Por ejemplo, la cátedra de empresas familiares; los aportes, los conocimientos que se generan repercuten directamente, casi como una transferencia, a los interesados que, en este caso, son el Banco de Santander y el Instituto de Empresas Familiares. Digamos que tenemos algunos patrocinios, por ejemplo, una marca comercial que patrocinan unos campeonatos deportivos a cambio de poner su logo en la camiseta de los deportistas o en las instalaciones deportivas. Pero esto sigue siendo muy poco en comparación con las universidades anglosajonas, donde los propios ex alumnos son mecenas o patrocinadores.

De hecho, el manifiesto de rectores reclama esa capacidad de maniobra de las universidades públicas para obtener financiación.

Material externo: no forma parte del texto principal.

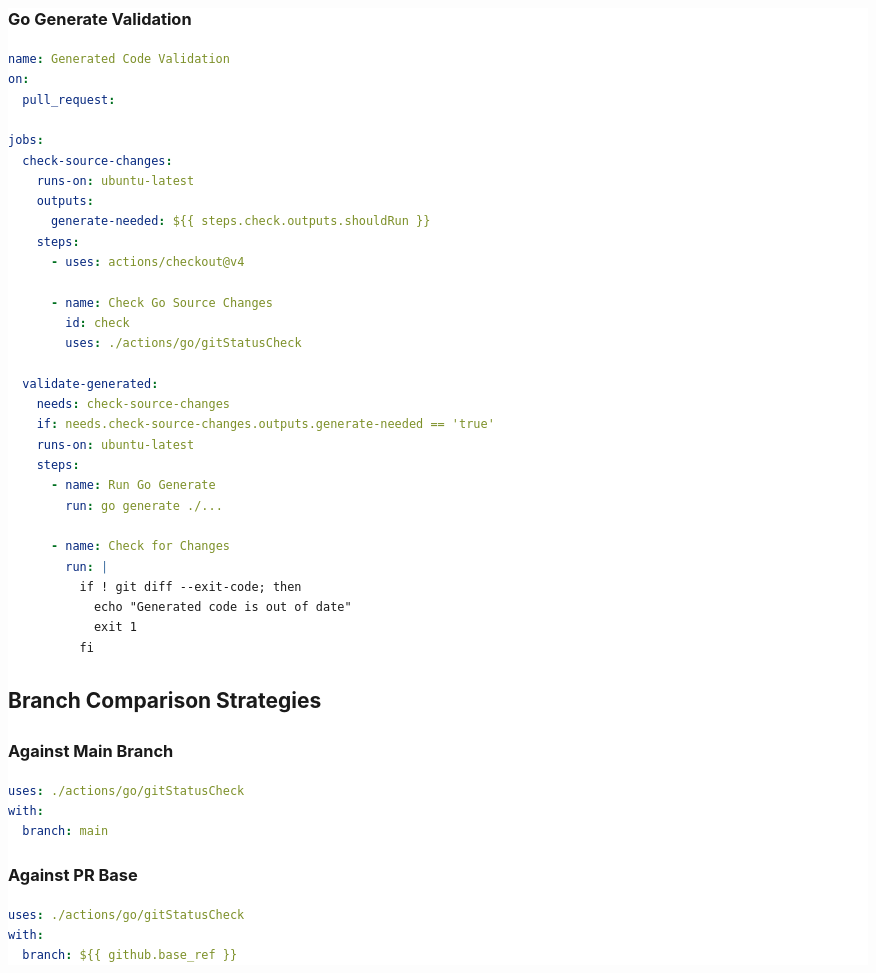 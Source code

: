 ### Go Generate Validation

```yaml
name: Generated Code Validation
on:
  pull_request:

jobs:
  check-source-changes:
    runs-on: ubuntu-latest
    outputs:
      generate-needed: ${{ steps.check.outputs.shouldRun }}
    steps:
      - uses: actions/checkout@v4

      - name: Check Go Source Changes
        id: check
        uses: ./actions/go/gitStatusCheck

  validate-generated:
    needs: check-source-changes
    if: needs.check-source-changes.outputs.generate-needed == 'true'
    runs-on: ubuntu-latest
    steps:
      - name: Run Go Generate
        run: go generate ./...

      - name: Check for Changes
        run: |
          if ! git diff --exit-code; then
            echo "Generated code is out of date"
            exit 1
          fi
```

## Branch Comparison Strategies

### Against Main Branch

```yaml
uses: ./actions/go/gitStatusCheck
with:
  branch: main
```

### Against PR Base

```yaml
uses: ./actions/go/gitStatusCheck
with:
  branch: ${{ github.base_ref }}
```
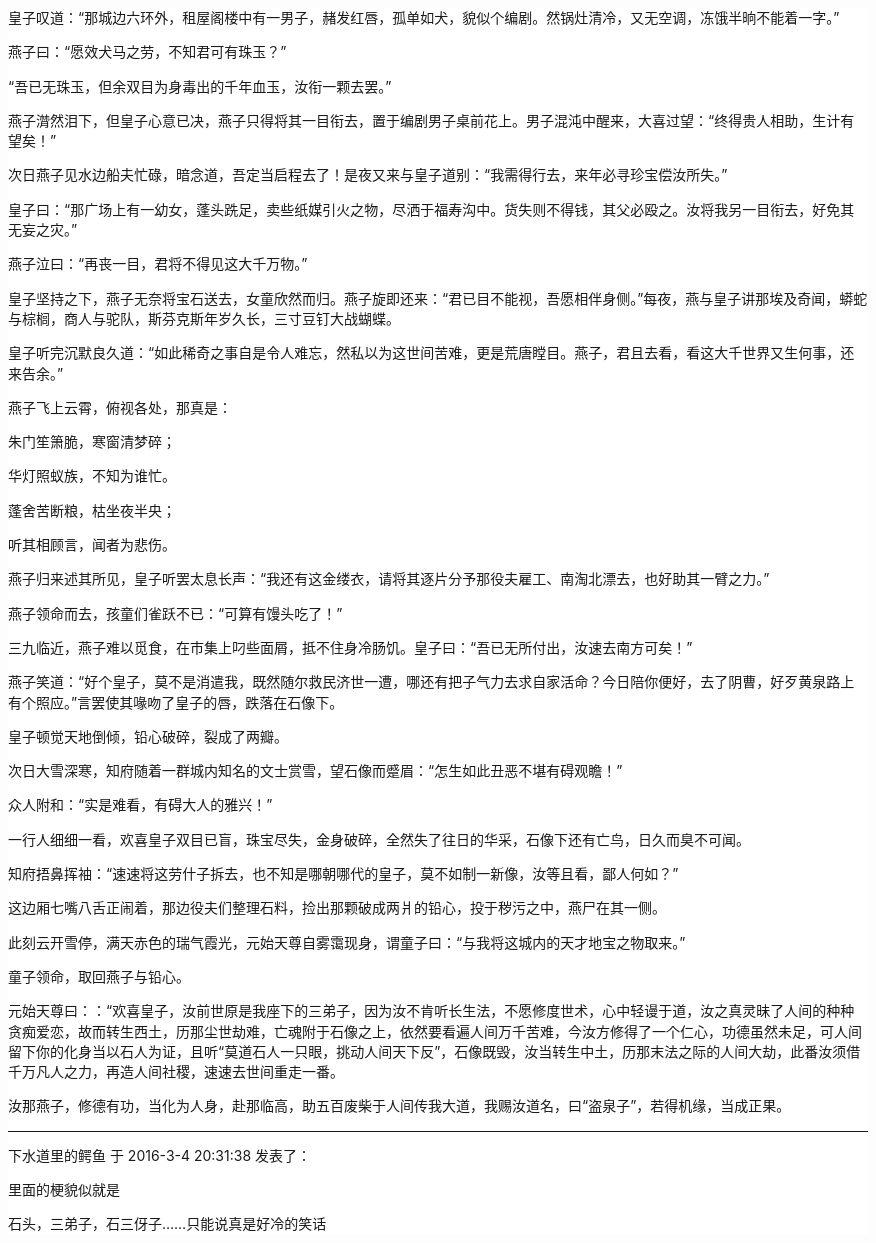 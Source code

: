 皇子叹道：“那城边六环外，租屋阁楼中有一男子，赭发红唇，孤单如犬，貌似个编剧。然锅灶清冷，又无空调，冻饿半晌不能着一字。”

燕子曰：“愿效犬马之劳，不知君可有珠玉？”

“吾已无珠玉，但余双目为身毒出的千年血玉，汝衔一颗去罢。”

燕子潸然泪下，但皇子心意已决，燕子只得将其一目衔去，置于编剧男子桌前花上。男子混沌中醒来，大喜过望：“终得贵人相助，生计有望矣！”

次日燕子见水边船夫忙碌，暗念道，吾定当启程去了！是夜又来与皇子道别：“我需得行去，来年必寻珍宝偿汝所失。”

皇子曰：“那广场上有一幼女，蓬头跣足，卖些纸媒引火之物，尽洒于福寿沟中。货失则不得钱，其父必殴之。汝将我另一目衔去，好免其无妄之灾。”

燕子泣曰：“再丧一目，君将不得见这大千万物。”

皇子坚持之下，燕子无奈将宝石送去，女童欣然而归。燕子旋即还来：“君已目不能视，吾愿相伴身侧。”每夜，燕与皇子讲那埃及奇闻，蟒蛇与棕榈，商人与驼队，斯芬克斯年岁久长，三寸豆钉大战蝴蝶。

皇子听完沉默良久道：“如此稀奇之事自是令人难忘，然私以为这世间苦难，更是荒唐瞠目。燕子，君且去看，看这大千世界又生何事，还来告余。”

燕子飞上云霄，俯视各处，那真是：

朱门笙箫脆，寒窗清梦碎；

华灯照蚁族，不知为谁忙。

蓬舍苦断粮，枯坐夜半央；

听其相顾言，闻者为悲伤。

燕子归来述其所见，皇子听罢太息长声：“我还有这金缕衣，请将其逐片分予那役夫雇工、南淘北漂去，也好助其一臂之力。”

燕子领命而去，孩童们雀跃不已：“可算有馒头吃了！”

三九临近，燕子难以觅食，在市集上叼些面屑，抵不住身冷肠饥。皇子曰：“吾已无所付出，汝速去南方可矣！”

燕子笑道：“好个皇子，莫不是消遣我，既然随尔救民济世一遭，哪还有把子气力去求自家活命？今日陪你便好，去了阴曹，好歹黄泉路上有个照应。”言罢使其喙吻了皇子的唇，跌落在石像下。

皇子顿觉天地倒倾，铅心破碎，裂成了两瓣。

次日大雪深寒，知府随着一群城内知名的文士赏雪，望石像而蹙眉：“怎生如此丑恶不堪有碍观瞻！”

众人附和：“实是难看，有碍大人的雅兴！”

一行人细细一看，欢喜皇子双目已盲，珠宝尽失，金身破碎，全然失了往日的华采，石像下还有亡鸟，日久而臭不可闻。

知府捂鼻挥袖：“速速将这劳什子拆去，也不知是哪朝哪代的皇子，莫不如制一新像，汝等且看，鄙人何如？”

这边厢七嘴八舌正闹着，那边役夫们整理石料，捡出那颗破成两爿的铅心，投于秽污之中，燕尸在其一侧。

此刻云开雪停，满天赤色的瑞气霞光，元始天尊自雾霭现身，谓童子曰：“与我将这城内的天才地宝之物取来。”

童子领命，取回燕子与铅心。

元始天尊曰：：“欢喜皇子，汝前世原是我座下的三弟子，因为汝不肯听长生法，不愿修度世术，心中轻谩于道，汝之真灵昧了人间的种种贪痴爱恋，故而转生西土，历那尘世劫难，亡魂附于石像之上，依然要看遍人间万千苦难，今汝方修得了一个仁心，功德虽然未足，可人间留下你的化身当以石人为证，且听“莫道石人一只眼，挑动人间天下反”，石像既毁，汝当转生中土，历那末法之际的人间大劫，此番汝须借千万凡人之力，再造人间社稷，速速去世间重走一番。

汝那燕子，修德有功，当化为人身，赴那临高，助五百废柴于人间传我大道，我赐汝道名，曰“盗泉子”，若得机缘，当成正果。

---------

下水道里的鳄鱼 于 2016-3-4 20:31:38 发表了：

里面的梗貌似就是

石头，三弟子，石三伢子……只能说真是好冷的笑话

Claro, pero ese margen de maniobra tiene que estar avalado por el hecho de que el mecenas y el patrocinador pudiesen tener una contraprestación o una compensación, por ejemplo, con unos beneficios fiscales. Es complicado, pero estamos interesados en ello.

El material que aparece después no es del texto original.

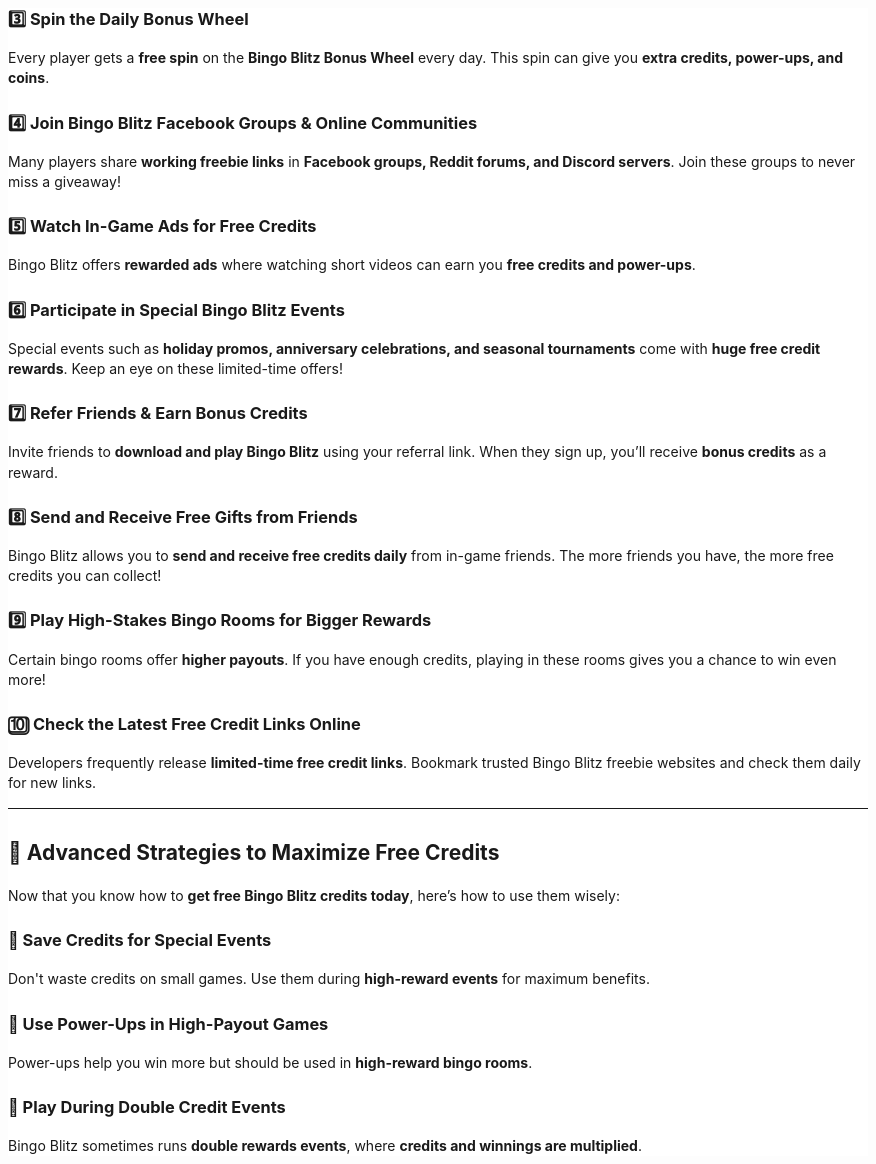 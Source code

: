 ### **3️⃣ Spin the Daily Bonus Wheel**  
Every player gets a **free spin** on the **Bingo Blitz Bonus Wheel** every day. This spin can give you **extra credits, power-ups, and coins**.  

### **4️⃣ Join Bingo Blitz Facebook Groups & Online Communities**  
Many players share **working freebie links** in **Facebook groups, Reddit forums, and Discord servers**. Join these groups to never miss a giveaway!  

### **5️⃣ Watch In-Game Ads for Free Credits**  
Bingo Blitz offers **rewarded ads** where watching short videos can earn you **free credits and power-ups**.  

### **6️⃣ Participate in Special Bingo Blitz Events**  
Special events such as **holiday promos, anniversary celebrations, and seasonal tournaments** come with **huge free credit rewards**. Keep an eye on these limited-time offers!  

### **7️⃣ Refer Friends & Earn Bonus Credits**  
Invite friends to **download and play Bingo Blitz** using your referral link. When they sign up, you’ll receive **bonus credits** as a reward.  

### **8️⃣ Send and Receive Free Gifts from Friends**  
Bingo Blitz allows you to **send and receive free credits daily** from in-game friends. The more friends you have, the more free credits you can collect!  

### **9️⃣ Play High-Stakes Bingo Rooms for Bigger Rewards**  
Certain bingo rooms offer **higher payouts**. If you have enough credits, playing in these rooms gives you a chance to win even more!  

### **🔟 Check the Latest Free Credit Links Online**  
Developers frequently release **limited-time free credit links**. Bookmark trusted Bingo Blitz freebie websites and check them daily for new links.  

---

## **🚀 Advanced Strategies to Maximize Free Credits**  

Now that you know how to **get free Bingo Blitz credits today**, here’s how to use them wisely:  

### **🔹 Save Credits for Special Events**  
Don't waste credits on small games. Use them during **high-reward events** for maximum benefits.  

### **🔹 Use Power-Ups in High-Payout Games**  
Power-ups help you win more but should be used in **high-reward bingo rooms**.  

### **🔹 Play During Double Credit Events**  
Bingo Blitz sometimes runs **double rewards events**, where **credits and winnings are multiplied**.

Hablando de las tasas como financiación privada. ¿Se ha notado con la crisis y la subida de tasas una reducción significativa de ingresos?

Se ha notado, sí. Hemos tenido más estudiantes, pero que se han matriculado en menos créditos. Con lo cual, nuestro presupuesto, que ha sido muy ajustado, pues se ha notado esta reducción de ingresos. También es cierto que en la primera matrícula no se ha notado; donde más se ha notado es en la segunda y en sucesivas matrículas.